Wow, hast du das aus dem FF heraus mal eben geschrieben? Ja tatsächlich soll es nix kompliziertes sein, eine einfache ausgabe als kommandozeile genügt. Ich werde mir mal eclipse ansehen, netbeans kenne ich bereits, und dann werde ich das beispiel von dir benutzen, verändern, und mich daran etwas erproben =)
Java ist toll, aber ich hab echt immer probleme, am Ball zu bleiben -.-


----------



## CT9288 (12. Aug 2018)

ich hätte noch eine frage, jetzt da ich mich etwas in java eingelesen habe. ich hätte gerne eine kleine android app programmiert und mir nun android studio geholt. ich habe jetzt aber das gefühl, dass android studio alles unnötig verkompliziert. kann man eine android app auch freihand programmieren, oder nimmt google die app dann nicht an? oder würdet ihr sagen, wenn android studio mir alles verkompliziert, dann mache ich etwas falsch?


----------



## Robat (12. Aug 2018)

Du kannst theoretisch Apps auch mit jeder anderen IDE + Android SDK programmieren. Android Studio macht allerdings mEn schon vieles richtig und unterstützt einen bei der App-Entwicklung sehr gut.
Ich muss dir allerdings Recht geben, dass es am Anfang etwas verwirrend sein kann, sich mit AS anzufreunden. Das kommt aber mit der Zeit.


----------



## Javinner (12. Aug 2018)

CT9288 hat gesagt.:


> ...ich habe jetzt aber das gefühl, dass android studio alles unnötig verkompliziert...

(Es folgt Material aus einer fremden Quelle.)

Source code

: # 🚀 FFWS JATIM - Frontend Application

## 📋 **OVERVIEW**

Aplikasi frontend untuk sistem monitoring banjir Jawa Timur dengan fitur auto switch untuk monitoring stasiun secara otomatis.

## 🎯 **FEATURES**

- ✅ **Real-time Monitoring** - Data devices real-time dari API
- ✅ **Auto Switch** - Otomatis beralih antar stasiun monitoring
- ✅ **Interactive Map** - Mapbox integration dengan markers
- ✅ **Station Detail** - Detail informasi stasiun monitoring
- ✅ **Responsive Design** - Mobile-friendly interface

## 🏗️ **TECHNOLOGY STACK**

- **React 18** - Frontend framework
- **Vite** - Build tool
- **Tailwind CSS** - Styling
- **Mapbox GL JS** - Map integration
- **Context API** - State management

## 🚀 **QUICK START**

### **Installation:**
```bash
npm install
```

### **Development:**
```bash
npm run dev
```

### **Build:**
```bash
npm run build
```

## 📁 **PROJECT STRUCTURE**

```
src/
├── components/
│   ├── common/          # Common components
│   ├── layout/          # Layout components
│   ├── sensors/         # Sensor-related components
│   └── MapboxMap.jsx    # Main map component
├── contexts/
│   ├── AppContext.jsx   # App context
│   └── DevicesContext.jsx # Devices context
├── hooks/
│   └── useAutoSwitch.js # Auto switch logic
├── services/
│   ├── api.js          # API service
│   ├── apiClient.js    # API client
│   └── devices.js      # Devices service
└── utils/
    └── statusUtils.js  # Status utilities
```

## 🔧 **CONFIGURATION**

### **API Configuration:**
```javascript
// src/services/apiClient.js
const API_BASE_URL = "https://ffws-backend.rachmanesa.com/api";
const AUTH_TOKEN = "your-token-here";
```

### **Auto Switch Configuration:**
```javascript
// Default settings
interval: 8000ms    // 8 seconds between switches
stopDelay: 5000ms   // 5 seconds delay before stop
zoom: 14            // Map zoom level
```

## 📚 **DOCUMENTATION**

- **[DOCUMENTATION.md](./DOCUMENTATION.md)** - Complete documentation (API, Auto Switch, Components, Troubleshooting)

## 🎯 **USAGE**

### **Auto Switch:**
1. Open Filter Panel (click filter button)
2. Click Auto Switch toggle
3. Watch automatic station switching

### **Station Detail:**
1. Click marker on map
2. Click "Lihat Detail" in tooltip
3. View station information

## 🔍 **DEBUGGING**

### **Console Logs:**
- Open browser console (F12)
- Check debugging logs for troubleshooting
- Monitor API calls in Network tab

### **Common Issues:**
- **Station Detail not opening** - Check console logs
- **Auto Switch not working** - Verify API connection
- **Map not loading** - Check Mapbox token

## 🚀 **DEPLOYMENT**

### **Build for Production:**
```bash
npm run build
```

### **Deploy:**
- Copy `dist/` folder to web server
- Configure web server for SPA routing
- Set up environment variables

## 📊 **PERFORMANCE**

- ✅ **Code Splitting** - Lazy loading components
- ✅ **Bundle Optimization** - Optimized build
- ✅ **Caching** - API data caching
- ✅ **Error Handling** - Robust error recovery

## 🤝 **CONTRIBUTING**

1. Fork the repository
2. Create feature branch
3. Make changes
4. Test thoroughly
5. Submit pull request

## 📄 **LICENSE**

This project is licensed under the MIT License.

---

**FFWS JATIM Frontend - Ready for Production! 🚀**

AndroidStudio bietet einen richtig guten Support, was die Einführung in das System anbetrifft. Es ist meiner Meinung nach sehr durchdacht, was da angeboten wird. Falls du dich mit Android ausführlich beschäftigen möchtest, lege ich dir ans Herz, dich hier  einzulesen, aber auch hier vorbeizuschauen. Alles sehr umfangreich, jedoch sehr lehrreich


----------



## CT9288 (24. Sep 2018)

So Ihr lieben. Ich habe noch nicht aufgegeben. Bin nun kein blutiger Anfänger mehr sondern....Anfänger 
Ich bräuchte wieder eure Hilfe, ich finde es partout nirgends heraus:

Ich habe eine method() laufen, in derer eine Eingabe erfolgt, und diese soll dann den userName returnen.
Das funktioniert auch gut soweit. Jetzt versuche ich aber verzweifelt in einer anderen class diesen userName zu erhalten, aber dabei geht ständig wieder die method() los und will wieder eine Eingabe haben. Kann ich den String irgendwie erhalten, ohne dass die method() wieder läuft?
kurze Visualisierung:

public String Intro(){
userName = eingabe.next(); //das ist mein Scanner
return userName;
}

da ist noch mehr Code, aber nur System.out.printlns die hier weniger relevant sind.
Wie komme ich an den userName ohne dass ich wieder um eine Eingabe gebeten wurde? Und ja, an der Stelle, an der ich den userName aufrufen möchte, wurde die Intro() bereits gerufen und eine Eingabe ist erfolgt. Der String existiert also auch.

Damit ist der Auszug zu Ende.